Solo así podía construir alrededor de
Adela y de su enamorado una historia convincente. No real, por supuesto, pero
sí bien apuntalada en hechos reales. La historia al servicio de la ficción.
La historia que cuenta Luis Jiménez sobre Adelita difiere
bastante, sin embargo, de la historia más documentada que tenemos sobre la
famosa “Adelita”, cuya identidad corresponde a Adela Velarde Pérez, nacida en
Ciudad Juárez, que siendo aún adolescente y sin el consentimiento de sus
padres, se unió a la Cruz Blanca Neutral; una organización de enfermeras formada
Leonor Villegas de Manón.
Se cuenta que mientras Adela ofrecía sus servicios en un hospital
en Chihuahua conoció a un solado villista de nombre Antonio Gil del Río Armenta
quien compuso para ella la canción conocida como la “Adelita”. La composición
cumplió bien su propósito de conquista y pronto Adela y Antonio se casaron.
Antonio murió durante la Toma de Torreón y Adela continúo ofreciendo sus
servicios como enfermera en la batalla de Zacatecas pero luego se retiró.

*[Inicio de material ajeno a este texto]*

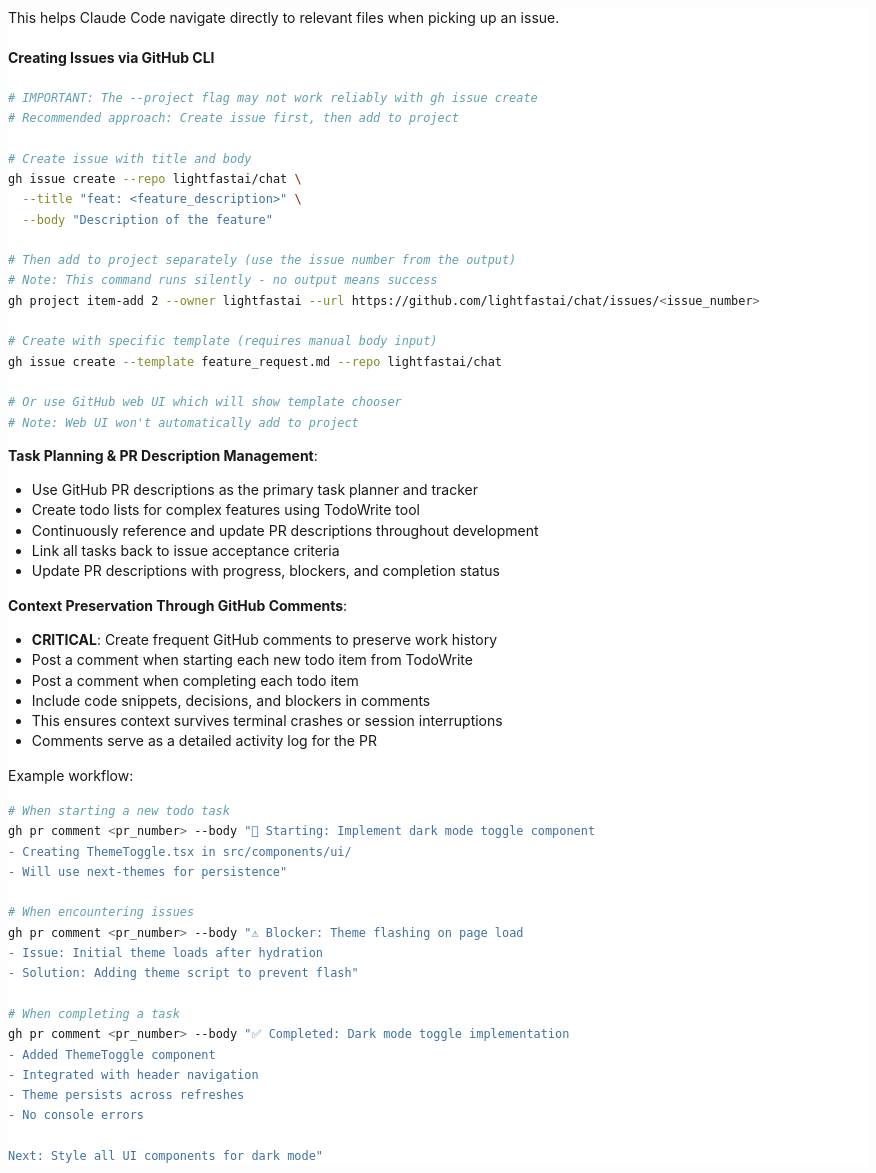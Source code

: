 This helps Claude Code navigate directly to relevant files when picking up an issue.

#### Creating Issues via GitHub CLI
```bash
# IMPORTANT: The --project flag may not work reliably with gh issue create
# Recommended approach: Create issue first, then add to project

# Create issue with title and body
gh issue create --repo lightfastai/chat \
  --title "feat: <feature_description>" \
  --body "Description of the feature"

# Then add to project separately (use the issue number from the output)
# Note: This command runs silently - no output means success
gh project item-add 2 --owner lightfastai --url https://github.com/lightfastai/chat/issues/<issue_number>

# Create with specific template (requires manual body input)
gh issue create --template feature_request.md --repo lightfastai/chat

# Or use GitHub web UI which will show template chooser
# Note: Web UI won't automatically add to project
```

**Task Planning & PR Description Management**:
- Use GitHub PR descriptions as the primary task planner and tracker
- Create todo lists for complex features using TodoWrite tool
- Continuously reference and update PR descriptions throughout development
- Link all tasks back to issue acceptance criteria
- Update PR descriptions with progress, blockers, and completion status

**Context Preservation Through GitHub Comments**:
- **CRITICAL**: Create frequent GitHub comments to preserve work history
- Post a comment when starting each new todo item from TodoWrite
- Post a comment when completing each todo item
- Include code snippets, decisions, and blockers in comments
- This ensures context survives terminal crashes or session interruptions
- Comments serve as a detailed activity log for the PR

Example workflow:
```bash
# When starting a new todo task
gh pr comment <pr_number> --body "🚀 Starting: Implement dark mode toggle component
- Creating ThemeToggle.tsx in src/components/ui/
- Will use next-themes for persistence"

# When encountering issues
gh pr comment <pr_number> --body "⚠️ Blocker: Theme flashing on page load
- Issue: Initial theme loads after hydration
- Solution: Adding theme script to prevent flash"

# When completing a task
gh pr comment <pr_number> --body "✅ Completed: Dark mode toggle implementation
- Added ThemeToggle component
- Integrated with header navigation
- Theme persists across refreshes
- No console errors

Next: Style all UI components for dark mode"
```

Entre las dos historias hay muchas similitudes que nos
permitirían suponer que Luis Jiménez conoció la historia de Adela Velarde y
prefirió tergiversar los detalles de su vida en su libro, tal vez para darle
mayor dramatismo, añadiendo elementos xenofóbicos; o bien conoció una versión
ya mitificada de la historia de Adelita y así la reprodujo ¿cómo saberlo?
El taxímetro ya marca el final de este viaje de ida y
vuelta entre la historia y la ficción. Les recomiendo que lo aborden, es
cómodo, seguro y el chofer, aunque platicador, es un encanto.